Which are more complicated: transmissions or engines?
The average vehicle owner would probably shrug. Others may answer, “engines!”, because engines make a car run – right? Like a body, the transmission and engine play important yet distinct roles to ensure that a vehicle properly functions. However, when considered individually, the transmission is more complicated than the engine. In the content below, we explore a transmission’s role, fluid design, and repair process in comparison to an engine.
The Role of the Transmission vs. The Role of the Engine
The transmission and engine resemble the most important parts of a human body: the brain and the heart. The heart initiates blood flow, constantly pumping and performing the same tasks at different paces to keep the body alive. Similarly, a vehicle’s engine consistently performs the same tasks around one to two thousand revolutions per minute (rpms). Without it, the vehicle couldn’t survive. It generates the raw power to promote movement.
On the other hand, the brain makes important decisions, utilizing the power the heart provides to properly function. Similarly, the transmission takes the engine’s power and makes it functional for different situations. It does this by changing gear ratios allowing a multiplier effect on engine power.
The maximum effort an engine can produce is achieved at redline where the engine is performing at potentially 6,000 rpm. It can be more or less depending on the vehicle. This is a dangerous situation as the engine is under maximum strain. An engine will not last long if it is constantly being run at redline. Also, this condition is terrible for fuel economy.
The transmission uses sensors and pressure to determine both the speed of and load on a vehicle to then decide the ideal gear ratio. The selected gear will allow the engine to stay at a lower RPM that allows for a more comfortable drive while optimizing fuel economy. Higher RPMs are reserved for situations where full throttle is engaged, and performance is prioritized over comfort and fuel economy.

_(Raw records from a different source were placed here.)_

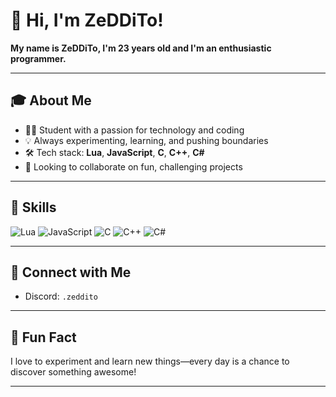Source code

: # 👋 Hi, I'm ZeDDiTo!

**My name is ZeDDiTo, I'm 23 years old and I'm an enthusiastic programmer.**

---

## 🎓 About Me

- 🧑‍🎓 Student with a passion for technology and coding
- 💡 Always experimenting, learning, and pushing boundaries
- 🛠️ Tech stack: **Lua**, **JavaScript**, **C**, **C++**, **C#**
- 🤝 Looking to collaborate on fun, challenging projects

---

## 🔧 Skills

![Lua](https://img.shields.io/badge/Lua-2C2D72?style=flat-square&logo=lua&logoColor=white)
![JavaScript](https://img.shields.io/badge/JavaScript-F7DF1E?style=flat-square&logo=javascript&logoColor=black)
![C](https://img.shields.io/badge/C-00599C?style=flat-square&logo=c&logoColor=white)
![C++](https://img.shields.io/badge/C++-00599C?style=flat-square&logo=c%2B%2B&logoColor=white)
![C#](https://img.shields.io/badge/C%23-239120?style=flat-square&logo=c-sharp&logoColor=white)

---

## 💬 Connect with Me

- Discord: `.zeddito`

---

## 🧠 Fun Fact

I love to experiment and learn new things—every day is a chance to discover something awesome!

---

<!--
**ZeDDiTo/ZeDDiTo** is a ✨ special ✨ repository because its `README.md` (this file) appears on your GitHub profile.
-->
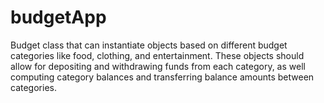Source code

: # budgetApp

Budget class that can instantiate objects based on different budget categories like food, clothing, and entertainment. These objects should allow for depositing and withdrawing funds from each category, as well computing category balances and transferring balance amounts between categories.
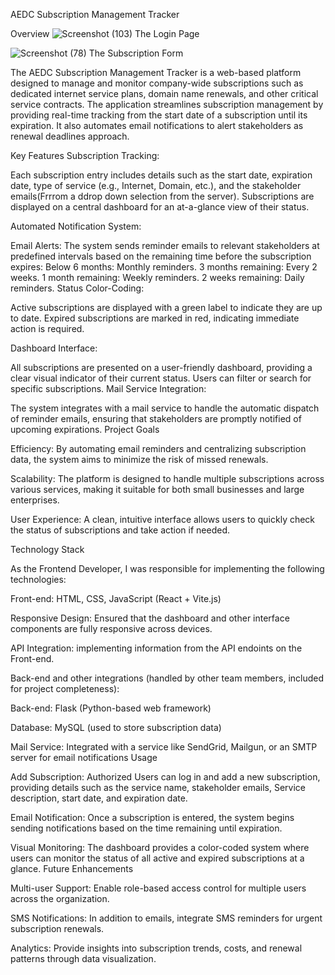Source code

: AEDC Subscription Management Tracker

Overview
![Screenshot (103)](https://github.com/user-attachments/assets/81076912-8d4f-4b39-afc2-f1a017fe7c3e)
The Login Page

![Screenshot (78)](https://github.com/user-attachments/assets/c58f70e7-2955-4e59-8c07-a2333befd05d)
The Subscription Form

The AEDC Subscription Management Tracker is a web-based platform designed to manage and monitor company-wide subscriptions such as dedicated internet service plans, domain name renewals, and other critical service contracts. The application streamlines subscription management by providing real-time tracking from the start date of a subscription until its expiration. It also automates email notifications to alert stakeholders as renewal deadlines approach.

Key Features
Subscription Tracking:

Each subscription entry includes details such as the start date, expiration date, type of service (e.g., Internet, Domain, etc.), and the stakeholder emails(Frrrom a ddrop down selection from the server).
Subscriptions are displayed on a central dashboard for an at-a-glance view of their status.

Automated Notification System:

Email Alerts: The system sends reminder emails to relevant stakeholders at predefined intervals based on the remaining time before the subscription expires:
Below 6 months: Monthly reminders.
3 months remaining: Every 2 weeks.
1 month remaining: Weekly reminders.
2 weeks remaining: Daily reminders.
Status Color-Coding:

Active subscriptions are displayed with a green label to indicate they are up to date.
Expired subscriptions are marked in red, indicating immediate action is required.


Dashboard Interface:

All subscriptions are presented on a user-friendly dashboard, providing a clear visual indicator of their current status. Users can filter or search for specific subscriptions.
Mail Service Integration:

The system integrates with a mail service to handle the automatic dispatch of reminder emails, ensuring that stakeholders are promptly notified of upcoming expirations.
Project Goals

Efficiency: By automating email reminders and centralizing subscription data, the system aims to minimize the risk of missed renewals.

Scalability: The platform is designed to handle multiple subscriptions across various services, making it suitable for both small businesses and large enterprises.

User Experience: A clean, intuitive interface allows users to quickly check the status of subscriptions and take action if needed.


Technology Stack

As the Frontend Developer, I was responsible for implementing the following technologies:

Front-end: HTML, CSS, JavaScript (React + Vite.js)

Responsive Design: Ensured that the dashboard and other interface components are fully responsive across devices.

API Integration: implementing information from the API endoints on the Front-end.



Back-end and other integrations (handled by other team members, included for project completeness):

Back-end: Flask (Python-based web framework)

Database: MySQL (used to store subscription data)

Mail Service: Integrated with a service like SendGrid, Mailgun, or an SMTP server for email notifications
Usage

Add Subscription: Authorized Users can log in and add a new subscription, providing details such as the service name, stakeholder emails, Service description, start date, and expiration date.

Email Notification: Once a subscription is entered, the system begins sending notifications based on the time remaining until expiration.

Visual Monitoring: The dashboard provides a color-coded system where users can monitor the status of all active and expired subscriptions at a glance.
Future Enhancements

Multi-user Support: Enable role-based access control for multiple users across the organization.

SMS Notifications: In addition to emails, integrate SMS reminders for urgent subscription renewals.

Analytics: Provide insights into subscription trends, costs, and renewal patterns through data visualization.
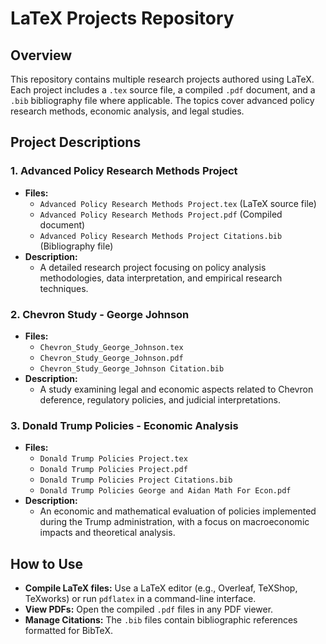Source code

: # LaTeX Projects Repository

## Overview
This repository contains multiple research projects authored using LaTeX. Each project includes a `.tex` source file, a compiled `.pdf` document, and a `.bib` bibliography file where applicable. The topics cover advanced policy research methods, economic analysis, and legal studies.

## Project Descriptions

### 1. Advanced Policy Research Methods Project
- **Files:**
  - `Advanced Policy Research Methods Project.tex` (LaTeX source file)
  - `Advanced Policy Research Methods Project.pdf` (Compiled document)
  - `Advanced Policy Research Methods Project Citations.bib` (Bibliography file)
- **Description:**
  - A detailed research project focusing on policy analysis methodologies, data interpretation, and empirical research techniques.

### 2. Chevron Study - George Johnson
- **Files:**
  - `Chevron_Study_George_Johnson.tex`
  - `Chevron_Study_George_Johnson.pdf`
  - `Chevron_Study_George_Johnson Citation.bib`
- **Description:**
  - A study examining legal and economic aspects related to Chevron deference, regulatory policies, and judicial interpretations.

### 3. Donald Trump Policies - Economic Analysis
- **Files:**
  - `Donald Trump Policies Project.tex`
  - `Donald Trump Policies Project.pdf`
  - `Donald Trump Policies Project Citations.bib`
  - `Donald Trump Policies George and Aidan Math For Econ.pdf`
- **Description:**
  - An economic and mathematical evaluation of policies implemented during the Trump administration, with a focus on macroeconomic impacts and theoretical analysis.

## How to Use
- **Compile LaTeX files:** Use a LaTeX editor (e.g., Overleaf, TeXShop, TeXworks) or run `pdflatex` in a command-line interface.
- **View PDFs:** Open the compiled `.pdf` files in any PDF viewer.
- **Manage Citations:** The `.bib` files contain bibliographic references formatted for BibTeX.
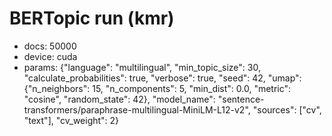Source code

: # BERTopic run (kmr)

- docs: 50000
- device: cuda
- params: {"language": "multilingual", "min_topic_size": 30, "calculate_probabilities": true, "verbose": true, "seed": 42, "umap": {"n_neighbors": 15, "n_components": 5, "min_dist": 0.0, "metric": "cosine", "random_state": 42}, "model_name": "sentence-transformers/paraphrase-multilingual-MiniLM-L12-v2", "sources": ["cv", "text"], "cv_weight": 2}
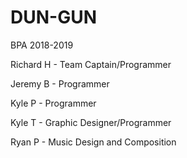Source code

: # DUN-GUN
BPA 2018-2019

Richard H - Team Captain/Programmer





Jeremy B  - Programmer




Kyle P    - Programmer




Kyle T    - Graphic Designer/Programmer





Ryan P    - Music Design and Composition
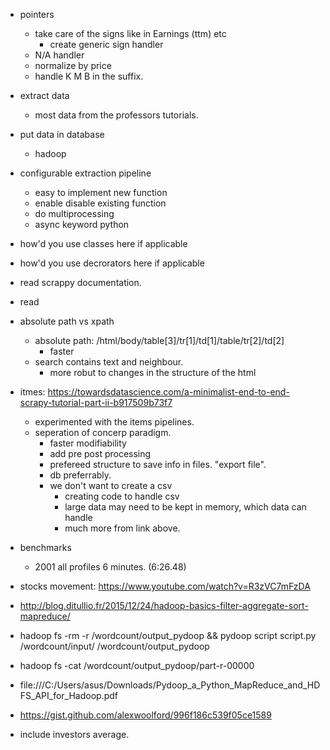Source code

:- pointers
    - take care of the signs like in Earnings (ttm) etc
        - create generic sign handler
    - N/A handler
    - normalize by price
    - handle K M B in the suffix.

- extract data
    - most data from the professors tutorials.
- put data in database
    - hadoop

- configurable extraction pipeline
    - easy to implement new function
    - enable disable existing function
    - do multiprocessing
    - async keyword python

- how'd you use classes here if applicable
- how'd you use decrorators here if applicable
- read scrappy documentation.
- read



- absolute path vs xpath
    - absolute path: /html/body/table[3]/tr[1]/td[1]/table/tr[2]/td[2]
        - faster
    - search contains text and neighbour.
        - more robut to changes in the structure of the html

- itmes: https://towardsdatascience.com/a-minimalist-end-to-end-scrapy-tutorial-part-ii-b917509b73f7
    - experimented with the items pipelines.
    - seperation of concerp paradigm.
        - faster modifiability
        - add pre post processing
        - prefereed structure to save info in files. "export file".
        - db preferrably.
        - we don't want to create a csv
            - creating code to handle csv
            - large data may need to be kept in memory, which data can handle
            - much more from link above.

- benchmarks
    - 2001 all profiles 6 minutes. (6:26.48)

- stocks movement: https://www.youtube.com/watch?v=R3zVC7mFzDA
- http://blog.ditullio.fr/2015/12/24/hadoop-basics-filter-aggregate-sort-mapreduce/

- hadoop fs -rm -r /wordcount/output_pydoop && pydoop script script.py /wordcount/input/ /wordcount/output_pydoop
- hadoop fs -cat /wordcount/output_pydoop/part-r-00000

- file:///C:/Users/asus/Downloads/Pydoop_a_Python_MapReduce_and_HDFS_API_for_Hadoop.pdf
- https://gist.github.com/alexwoolford/996f186c539f05ce1589


- include investors average.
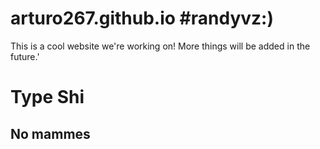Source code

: 
# arturo267.github.io #randyvz:)
This is a cool website we're working on! 
More things will be added in the future.'
<h1>Type Shi</h1>
<h2>
  No mammes
</h2>
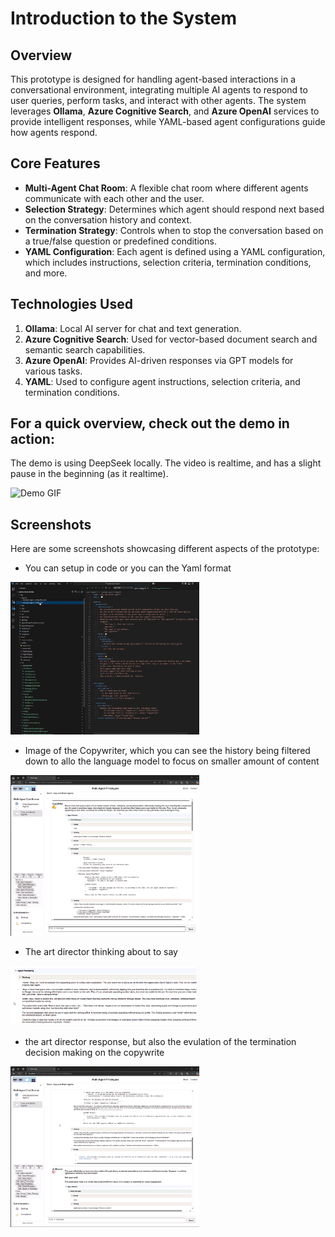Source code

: # Introduction to the System

## Overview
This prototype is designed for handling agent-based interactions in a conversational environment, integrating multiple AI agents to respond to user queries, perform tasks, and interact with other agents. The system leverages **Ollama**, **Azure Cognitive Search**, and **Azure OpenAI** services to provide intelligent responses, while YAML-based agent configurations guide how agents respond.

## Core Features
- **Multi-Agent Chat Room**: A flexible chat room where different agents communicate with each other and the user.
- **Selection Strategy**: Determines which agent should respond next based on the conversation history and context.
- **Termination Strategy**: Controls when to stop the conversation based on a true/false question or predefined conditions.
- **YAML Configuration**: Each agent is defined using a YAML configuration, which includes instructions, selection criteria, termination conditions, and more.

## Technologies Used
1. **Ollama**: Local AI server for chat and text generation.
2. **Azure Cognitive Search**: Used for vector-based document search and semantic search capabilities.
3. **Azure OpenAI**: Provides AI-driven responses via GPT models for various tasks.
4. **YAML**: Used to configure agent instructions, selection criteria, and termination conditions.

## For a quick overview, check out the demo in action:
The demo is using DeepSeek locally.  The video is realtime, and has a slight pause in the beginning (as it realtime).

<img src="media/action.gif" alt="Demo GIF" style="width:80%">

## Screenshots
Here are some screenshots showcasing different aspects of the prototype:

- You can setup in code or you can the Yaml format 

<img src="media/Yml.png" alt="Yaml GIF" style="width:60%">

- Image of the Copywriter, which you can see the history being filtered down to allo the language model to focus on smaller amount of content
 
 <img src="media/CopyWriter.png" alt="CopyWriter GIF" style="width:60%">
 

- The art director thinking about to say

<img src="media/ArtDirector-Thinking.png" alt="CopyWriter GIF" style="width:60%">

- the art director response, but also the evulation of the termination decision making on the copywrite

<img src="media/ArtDirector.png" alt="CopyWriter GIF" style="width:60%">
 


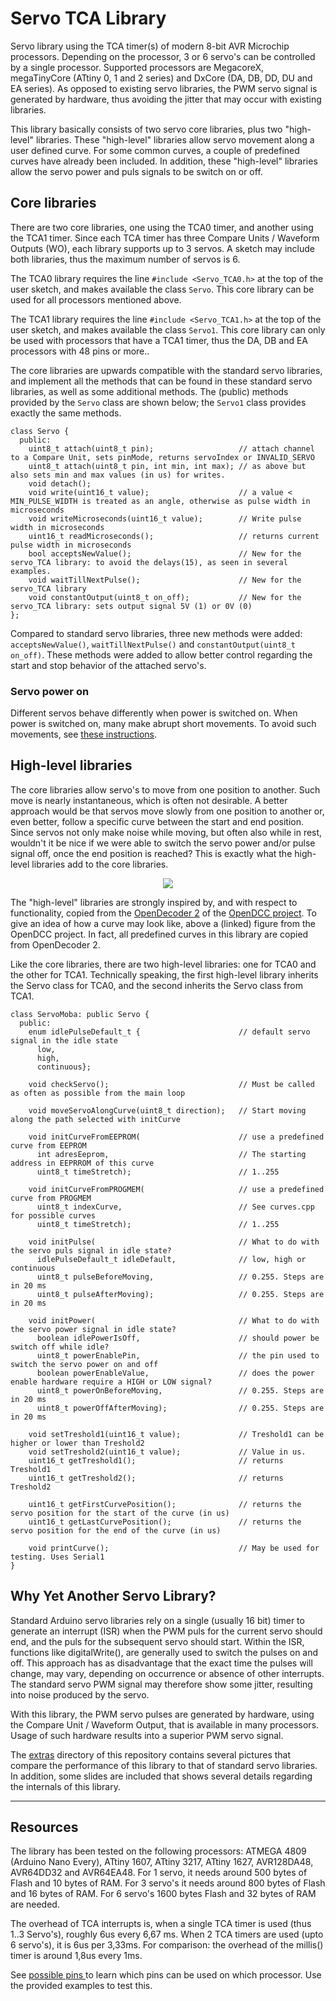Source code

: # <a name="Servo_TCA"></a>Servo TCA Library #

Servo library using the TCA timer(s) of modern 8-bit AVR Microchip processors. Depending on the processor, 3 or 6 servo's can be controlled by a single processor. Supported processors are MegacoreX, megaTinyCore (ATtiny 0, 1 and 2 series) and DxCore (DA, DB, DD, DU and EA series). As opposed to existing servo libraries, the PWM servo signal is  generated by hardware, thus avoiding the jitter that may occur with existing libraries.

This library basically consists of two servo core libraries, plus two "high-level" libraries. These "high-level" libraries allow servo movement along a user defined curve. For some common curves, a couple of predefined curves have already been included. In addition, these "high-level" libraries allow the servo power and puls signals to be switch on or off.  

## Core libraries ##
There are two core libraries, one using the TCA0 timer, and another using the TCA1 timer.
Since each TCA timer has three Compare Units / Waveform Outputs (WO), each library supports up to 3 servos.
A sketch may include both libraries, thus the maximum number of servos is 6.

The TCA0 library requires the line `#include <Servo_TCA0.h>` at the top of the user sketch, and makes available the class `Servo`. This core library can be used for all processors mentioned above.

The TCA1 library requires the line `#include <Servo_TCA1.h>` at the top of the user sketch, and makes available the class `Servo1`. This core library can only be used with processors that have a TCA1 timer, thus the DA, DB and EA processors with 48 pins or more..  


The core libraries are upwards compatible with the standard servo libraries, and implement all the methods that can be found in these standard servo libraries, as well as some additional methods. The (public) methods provided by the `Servo` class are shown below; the `Servo1` class provides exactly the same methods.

    class Servo {
      public:
        uint8_t attach(uint8_t pin);                   // attach channel to a Compare Unit, sets pinMode, returns servoIndex or INVALID_SERVO
        uint8_t attach(uint8_t pin, int min, int max); // as above but also sets min and max values (in us) for writes.
        void detach();
        void write(uint16_t value);                    // a value < MIN_PULSE_WIDTH is treated as an angle, otherwise as pulse width in microseconds
        void writeMicroseconds(uint16_t value);        // Write pulse width in microseconds
        uint16_t readMicroseconds();                   // returns current pulse width in microseconds
        bool acceptsNewValue();                        // New for the servo_TCA library: to avoid the delays(15), as seen in several examples.
        void waitTillNextPulse();                      // New for the servo_TCA library
        void constantOutput(uint8_t on_off);           // New for the servo_TCA library: sets output signal 5V (1) or 0V (0)
    };

Compared to standard servo libraries, three new methods were added: `acceptsNewValue()`, `waitTillNextPulse()` and `constantOutput(uint8_t on_off)`. These methods were added to allow better control regarding the start and stop behavior of the attached servo's.

### Servo power on ###
Different servos behave differently when power is switched on. When power is switched on, many make abrupt short movements. To avoid such movements, see [these instructions](extras/PowerOn.md).

## High-level libraries ##
The core libraries allow servo's to move from one position to another. Such move is nearly instantaneous, which is often not desirable. A better approach would be that servos move slowly from one position to another or, even better, follow a specific curve between the start and end position. Since servos not only make noise while moving, but often also while in rest, wouldn't it be nice if we were able to switch the servo power and/or pulse signal off, once the end position is reached? This is exactly what the high-level libraries add to the core libraries.

<div style="text-align:center"><img src="https://www.opendcc.de/elektronik/opendecoder/curve_hp1p.gif" /></div>

The "high-level" libraries are strongly inspired by, and with respect to functionality, copied from the [OpenDecoder 2](https://www.opendcc.de/elektronik/opendecoder/opendecoder_sw_servo.html) of the [OpenDCC project](https://www.opendcc.de/index.html). To give an idea of how a curve may look like, above a (linked) figure from the OpenDCC project. In fact, all predefined curves in this library are copied from OpenDecoder 2.

Like the core libraries, there are two high-level libraries: one for TCA0 and the other for TCA1. Technically speaking, the first high-level library inherits the Servo class for TCA0, and the second inherits the Servo class from TCA1.

    class ServoMoba: public Servo {
      public:
        enum idlePulseDefault_t {                      // default servo signal in the idle state
          low,  
          high,
          continuous};

        void checkServo();                             // Must be called as often as possible from the main loop

        void moveServoAlongCurve(uint8_t direction);   // Start moving along the path selected with initCurve

        void initCurveFromEEPROM(                      // use a predefined curve from EEPROM
          int adresEeprom,                             // The starting address in EEPRROM of this curve
          uint8_t timeStretch);                        // 1..255

        void initCurveFromPROGMEM(                     // use a predefined curve from PROGMEM
          uint8_t indexCurve,                          // See curves.cpp for possible curves
          uint8_t timeStretch);                        // 1..255

        void initPulse(                                // What to do with the servo puls signal in idle state?
          idlePulseDefault_t idleDefault,              // low, high or continuous
          uint8_t pulseBeforeMoving,                   // 0.255. Steps are in 20 ms
          uint8_t pulseAfterMoving);                   // 0.255. Steps are in 20 ms

        void initPower(                                // What to do with the servo power signal in idle state?
          boolean idlePowerIsOff,                      // should power be switch off while idle?
          uint8_t powerEnablePin,                      // the pin used to switch the servo power on and off
          boolean powerEnableValue,                    // does the power enable hardware require a HIGH or LOW signal?
          uint8_t powerOnBeforeMoving,                 // 0.255. Steps are in 20 ms
          uint8_t powerOffAfterMoving);                // 0.255. Steps are in 20 ms

        void setTreshold1(uint16_t value);             // Treshold1 can be higher or lower than Treshold2
        void setTreshold2(uint16_t value);             // Value in us.
        uint16_t getTreshold1();                       // returns Treshold1
        uint16_t getTreshold2();                       // returns Treshold2

        uint16_t getFirstCurvePosition();              // returns the servo position for the start of the curve (in us)
        uint16_t getLastCurvePosition();               // returns the servo position for the end of the curve (in us)

        void printCurve();                             // May be used for testing. Uses Serial1
    }

## Why Yet Another Servo Library? ##
Standard Arduino servo libraries rely on a single (usually 16 bit) timer to generate an interrupt (ISR) when the PWM puls for the current servo should end, and the puls for the subsequent servo should start. Within the ISR, functions like digitalWrite(), are generally used to switch the pulses on and off. This approach has as disadvantage that the exact time the pulses will change, may vary, depending on occurrence or absence of other interrupts. The standard servo PWM signal may therefore show some jitter, resulting into noise produced by the servo.

With this library, the PWM servo pulses are generated by hardware, using the Compare Unit / Waveform Output, that is available in many processors. Usage of such hardware results into a superior PWM servo signal.

The [extras](extras/) directory of this repository contains several pictures that compare the performance of this library to that of standard servo libraries. In addition, some slides are included that shows several details regarding the internals of this library.

___
## Resources
The library has been tested on the following processors: ATMEGA 4809 (Arduino Nano Every), ATtiny 1607, ATtiny 3217, ATtiny 1627, AVR128DA48, AVR64DD32 and AVR64EA48. For 1 servo, it needs around 500 bytes of Flash and 10 bytes of RAM. For 3 servo's it needs around 800 bytes of Flash and 16 bytes of RAM. For 6 servo's 1600 bytes Flash and 32 bytes of RAM are needed.

The overhead of TCA interrupts is, when a single TCA timer is used (thus 1..3 Servo's), roughly 6us every 6,67 ms. When 2 TCA timers are used (upto 6 servo's), it is 6us per 3,33ms.
For comparison: the overhead of the millis() timer is around 1,8us every 1ms.

See [possible pins ](extras/ProcessorsAndPins.md) to learn which pins can be used on which processor. Use the provided examples to test this.
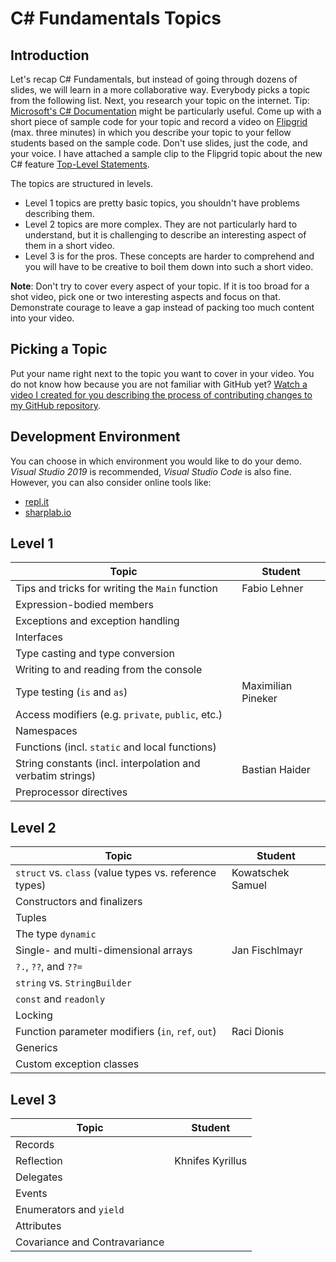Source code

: # C# Fundamentals Topics

## Introduction

Let's recap C# Fundamentals, but instead of going through dozens of slides, we will learn in a more collaborative way. Everybody picks a topic from the following list. Next, you research your topic on the internet. Tip: [Microsoft's C# Documentation](https://docs.microsoft.com/en-us/dotnet/csharp/) might be particularly useful. Come up with a short piece of sample code for your topic and record a video on [Flipgrid](https://flipgrid.com/de4b3d38) (max. three minutes) in which you describe your topic to your fellow students based on the sample code. Don't use slides, just the code, and your voice. I have attached a sample clip to the Flipgrid topic about the new C# feature [Top-Level Statements](https://docs.microsoft.com/en-us/dotnet/csharp/language-reference/proposals/csharp-9.0/top-level-statements).

The topics are structured in levels.

* Level 1 topics are pretty basic topics, you shouldn't have problems describing them.
* Level 2 topics are more complex. They are not particularly hard to understand, but it is challenging to describe an interesting aspect of them in a short video.
* Level 3 is for the pros. These concepts are harder to comprehend and you will have to be creative to boil them down into such a short video.

**Note**: Don't try to cover every aspect of your topic. If it is too broad for a shot video, pick one or two interesting aspects and focus on that. Demonstrate courage to leave a gap instead of packing too much content into your video.

## Picking a Topic

Put your name right next to the topic you want to cover in your video. You do not know how because you are not familiar with GitHub yet? [Watch a video I created for you describing the process of contributing changes to my GitHub repository](https://youtu.be/mBprBD16P3g).

## Development Environment

You can choose in which environment you would like to do your demo. *Visual Studio 2019* is recommended, *Visual Studio Code* is also fine. However, you can also consider online tools like:

* [repl.it](https://repl.it/)
* [sharplab.io](https://sharplab.io/)

## Level 1

| Topic                                                       | Student |
| ----------------------------------------------------------- | ------- |
| Tips and tricks for writing the `Main` function             |  Fabio Lehner   |
| Expression-bodied members                                   |         |
| Exceptions and exception handling                           |         |
| Interfaces                                                  |         |
| Type casting and type conversion                            |         |
| Writing to and reading from the console                     |         |
| Type testing (`is` and `as`)                                | Maximilian Pineker   |
| Access modifiers (e.g. `private`, `public`, etc.)           |         |
| Namespaces                                                  |         |
| Functions (incl. `static` and local functions)              |         |
| String constants (incl. interpolation and verbatim strings) |Bastian Haider|
| Preprocessor directives                                     |         |

## Level 2

| Topic                                                  | Student |
| ------------------------------------------------------ | ------- |
| `struct` vs. `class` (value types vs. reference types) | Kowatschek Samuel        |
| Constructors and finalizers                            |         |
| Tuples                                                 |         |
| The type `dynamic`                                     |         |
| Single- and multi-dimensional arrays                   | Jan Fischlmayr        |
| `?.`, `??`, and `??=`                                  |         |
| `string` vs. `StringBuilder`                           |         |
| `const` and `readonly`                                 |         |
| Locking                                                |         |
| Function parameter modifiers (`in`, `ref`, `out`)      |Raci Dionis|
| Generics                                               |         |
| Custom exception classes                               |         |

## Level 3

| Topic                         | Student |
| ----------------------------- | ------- |
| Records                       |         |
| Reflection                    |Khnifes Kyrillus|
| Delegates                     |         |
| Events                        |         |
| Enumerators and `yield`       |         |
| Attributes                    |         |
| Covariance and Contravariance |         |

These complex decisions are made by the transmission. The engine is important and “works hard,” yet it’s the transmission that must “work smart.”
Transmission Fluid vs. Engine Oil
Partly due to purpose, transmission fluid is more complicated than engine oil. Transmission fluid is primarily designed for hydraulics, moving parts within a transmission to select gears via the valve body and solenoids. Fluid design has changed with the transmission, evolving to work with every transmission part, hard and soft.
Viscosity has become an increasingly important fluid characteristic. A highly viscous fluid flows through a valve body different compared to a fluid with low viscosity. This makes sense yet transmission fluid can fluctuate 150 degrees between a cold start and a prolonged drive. As temperature increases, viscosity decreases. Basic science. This should have a noticeable impact on transmissions, particularly those with many gears where the transmission is constantly shifting. This explains the transition away from predominately petroleum-based transmission fluids to fully synthetic or synthetic blend transmission fluids. The latter is less viscous when cold and handles changes in heat better than traditional petroleum-based automatic transmission fluids. The hydraulic capabilities of synthetic fluids vary less across temperature than non-synthetic fluids.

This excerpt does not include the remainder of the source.